Diabetes and Eye Care


Diabetes is one of the most common diseases in the United States. About 34 million Americans have diabetes. As the obesity rate increases, the number of new cases of diabetes is also increasing. Unfortunately, one in five Americans have undiagnosed diabetes and are not monitoring their blood sugar.


Healthy Blood Sugar Levels

Diabetes can cause many health problems, and having diabetes also puts you at risk for other diseases. Along with an increased risk for heart disease, stroke, hypertension, kidney disease and nervous system damage, diabetes increases your risk for eye diseases and even blindness.

High blood sugar causes the lens of the eye to swell, which changes your ability to see. Blurred vision can be a symptom of serious eye problems, and it is imperative to have blood sugar levels checked regularly.

Diabetic Eye Disease

Having diabetes can put your vision at risk. Three common diseases that can develop from untreated diabetes are cataracts, glaucoma and diabetic retinopathy.

Control and Prevention

If you have diabetes, you are not doomed to develop diabetic eye disease. Although you are at risk, you can control your diabetes, so your vision is not compromised.

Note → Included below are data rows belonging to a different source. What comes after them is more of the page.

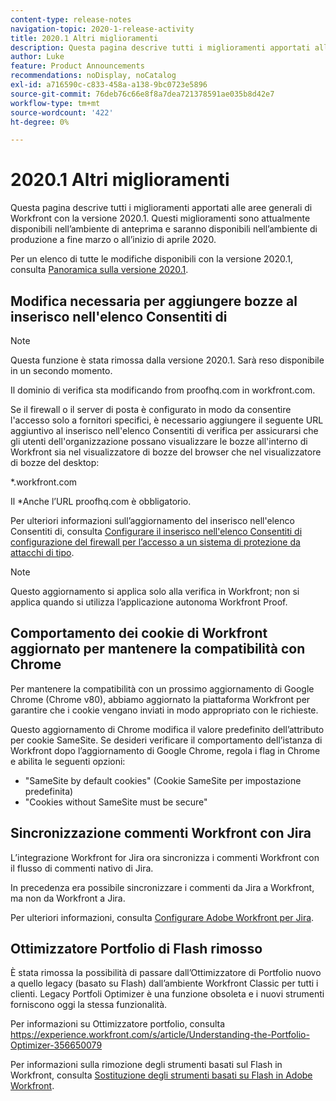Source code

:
 ```yaml
---
content-type: release-notes
navigation-topic: 2020-1-release-activity
title: 2020.1 Altri miglioramenti
description: Questa pagina descrive tutti i miglioramenti apportati alle aree generali di Workfront con la versione 2020.1. Questi miglioramenti sono attualmente disponibili nell’ambiente di anteprima e saranno disponibili nell’ambiente di produzione a fine marzo o all’inizio di aprile 2020.
author: Luke
feature: Product Announcements
recommendations: noDisplay, noCatalog
exl-id: a716590c-c833-458a-a138-9bc0723e5896
source-git-commit: 76deb76c66e8f8a7dea721378591ae035b8d42e7
workflow-type: tm+mt
source-wordcount: '422'
ht-degree: 0%

---
```


# 2020.1 Altri miglioramenti

Questa pagina descrive tutti i miglioramenti apportati alle aree generali di Workfront con la versione 2020.1. Questi miglioramenti sono attualmente disponibili nell’ambiente di anteprima e saranno disponibili nell’ambiente di produzione a fine marzo o all’inizio di aprile 2020.

Per un elenco di tutte le modifiche disponibili con la versione 2020.1, consulta [Panoramica sulla versione 2020.1](../../../product-announcements/product-releases/2020.1-release-activity/2020.1-release-overview.md).

## Modifica necessaria per aggiungere bozze al inserisco nell&#39;elenco Consentiti di

>[!NOTE]
>
>Questa funzione è stata rimossa dalla versione 2020.1. Sarà reso disponibile in un secondo momento.

Il dominio di verifica sta modificando from proofhq.com in workfront.com.

Se il firewall o il server di posta è configurato in modo da consentire l&#39;accesso solo a fornitori specifici, è necessario aggiungere il seguente URL aggiuntivo al inserisco nell&#39;elenco Consentiti di verifica per assicurarsi che gli utenti dell&#39;organizzazione possano visualizzare le bozze all&#39;interno di Workfront sia nel visualizzatore di bozze del browser che nel visualizzatore di bozze del desktop:

&#42;.workfront.com

Il &#42;Anche l’URL proofhq.com è obbligatorio.

Per ulteriori informazioni sull’aggiornamento del inserisco nell&#39;elenco Consentiti di, consulta [Configurare il inserisco nell&#39;elenco Consentiti di configurazione del firewall per l’accesso a un sistema di protezione da attacchi di tipo](../../../administration-and-setup/get-started-wf-administration/configure-your-firewall.md).

>[!NOTE]
>
>Questo aggiornamento si applica solo alla verifica in Workfront; non si applica quando si utilizza l’applicazione autonoma Workfront Proof.

## Comportamento dei cookie di Workfront aggiornato per mantenere la compatibilità con Chrome

Per mantenere la compatibilità con un prossimo aggiornamento di Google Chrome (Chrome v80), abbiamo aggiornato la piattaforma Workfront per garantire che i cookie vengano inviati in modo appropriato con le richieste.

Questo aggiornamento di Chrome modifica il valore predefinito dell’attributo per cookie SameSite. Se desideri verificare il comportamento dell’istanza di Workfront dopo l’aggiornamento di Google Chrome, regola i flag in Chrome e abilita le seguenti opzioni:

* &quot;SameSite by default cookies&quot; (Cookie SameSite per impostazione predefinita)
* &quot;Cookies without SameSite must be secure&quot;

## Sincronizzazione commenti Workfront con Jira

L’integrazione Workfront for Jira ora sincronizza i commenti Workfront con il flusso di commenti nativo di Jira.

In precedenza era possibile sincronizzare i commenti da Jira a Workfront, ma non da Workfront a Jira.

Per ulteriori informazioni, consulta [Configurare Adobe Workfront per Jira](../../../workfront-integrations-and-apps/use-workfront-with-jira/configure-workfront-for-jira.md).

## Ottimizzatore Portfolio di Flash rimosso

È stata rimossa la possibilità di passare dall’Ottimizzatore di Portfolio nuovo a quello legacy (basato su Flash) dall’ambiente Workfront Classic per tutti i clienti. Legacy Portfoli Optimizer è una funzione obsoleta e i nuovi strumenti forniscono oggi la stessa funzionalità.

Per informazioni su Ottimizzatore portfolio, consulta https://experience.workfront.com/s/article/Understanding-the-Portfolio-Optimizer-356650079

Per informazioni sulla rimozione degli strumenti basati sul Flash in Workfront, consulta [Sostituzione degli strumenti basati su Flash in Adobe Workfront](../../../product-announcements/announcements/announcement-archive/replace-flash-tools.md).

Visit your doctor regularly

Schedule regular doctor visits for blood sugar monitoring. Listen to your doctors’ recommendations and follow them.

Control your diet

Eating right is essential to prevent or control diabetes. Your diet needs to be high in nutrients, low in fat and moderate in calories.

Exercise regularly

Exercise can help you control your blood sugar, increase fitness and reduce your risk for heart disease and nerve damage.

Have regular comprehensive eye exams

Your eye doctor will test for diabetic eye diseases during your examinations. If you are prediabetic or diabetic, it is even more important to have regular follow-up visits to monitor your vision.